Here are a few examples of how automating workflows can work:

  • Linking your email account to your project management software so that every time you tag an email with something like “to do,” it creates a new task.
  • Linking your payment processor to your accounting database, so that every time a new charge is processed, the customer is located in the database (or a new customer record is created) and a sales receipt issued in their name.
  • Linking your lead collection app with your messaging to automatically send the leads a personalized message.
  • Automatically saving important email attachments to cloud storage.

 

Small businesses can make good use of workflow automation because they typically don’t have a lot of managers on hand to ensure that routine processes get done, says Olivia Montgomery, content analyst with software review and advice site Capterra. They also lack the IT staff to build out integrations or automated workflows. 

 

“With low-code automation, you don’t need to hire a person to integrate applications or write out these rules,” Montgomery says. Workflow automation is also useful for complicated processes such as onboarding new employees or targeted marketing campaigns.

 

Many tools already have built-in integrations with certain other tools, making it easy to link those together. But when your tools don’t have integrations already available, you can turn to workflow automation tools like Zapier, Automate.io and IFTTT to help create those connections. These tools use application programming interfaces (APIs) that allow various applications to talk to each other and share information.

 

Using automation to grow—and succeed

Gray has also used workflow automation in his other venture as co-owner of The Perk, a craft coffee café in Winter Park, Colorado.

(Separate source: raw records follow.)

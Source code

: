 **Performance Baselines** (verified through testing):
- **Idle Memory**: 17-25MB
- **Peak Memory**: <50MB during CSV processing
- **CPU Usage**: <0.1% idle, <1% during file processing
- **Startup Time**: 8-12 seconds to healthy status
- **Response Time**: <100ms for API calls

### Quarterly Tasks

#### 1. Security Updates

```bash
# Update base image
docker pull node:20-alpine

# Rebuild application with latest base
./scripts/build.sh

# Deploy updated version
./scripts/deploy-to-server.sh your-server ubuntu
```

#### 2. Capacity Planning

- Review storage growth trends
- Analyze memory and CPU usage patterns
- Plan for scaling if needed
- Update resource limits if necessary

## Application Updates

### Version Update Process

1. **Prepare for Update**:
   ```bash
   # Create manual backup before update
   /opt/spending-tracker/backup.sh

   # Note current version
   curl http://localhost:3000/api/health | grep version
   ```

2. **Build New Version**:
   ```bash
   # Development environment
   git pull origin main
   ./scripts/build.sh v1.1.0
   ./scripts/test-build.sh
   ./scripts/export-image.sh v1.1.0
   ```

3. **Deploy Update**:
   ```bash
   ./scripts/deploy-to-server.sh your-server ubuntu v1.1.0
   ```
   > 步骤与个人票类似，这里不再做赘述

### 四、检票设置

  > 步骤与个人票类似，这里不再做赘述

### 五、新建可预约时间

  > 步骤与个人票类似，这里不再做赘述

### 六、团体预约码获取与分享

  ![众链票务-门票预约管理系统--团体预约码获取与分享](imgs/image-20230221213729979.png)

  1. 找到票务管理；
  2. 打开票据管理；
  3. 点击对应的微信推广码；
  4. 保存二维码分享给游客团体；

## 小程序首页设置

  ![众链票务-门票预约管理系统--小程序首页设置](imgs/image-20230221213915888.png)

When the pandemic temporarily closed the café, he used Zapier to quickly build out an online ordering system. When customers filled out a form on the cafe’s webpage, hosted by Squarespace, Zapier sent the information to a customer database on Google Sheets and to an employee’s phone as a text to fulfill the order.

 

He also used it to build out the café’s coffee delivery subscription service. Zapier sends customer information from the website to an email subscriber list, a Google Sheet customer database, a Slack channel, a text messaging app and a social proof tool. As a result, multiple teams instantly get to work on fulfilling the subscription and marketing to the new customer.

 

Gray says that automating tasks has allowed him to focus on developing the strategies required to sustain two vulnerable businesses during the pandemic. “I had two options as an entrepreneur: To give up or to get creative,” he says. “I took the second option.”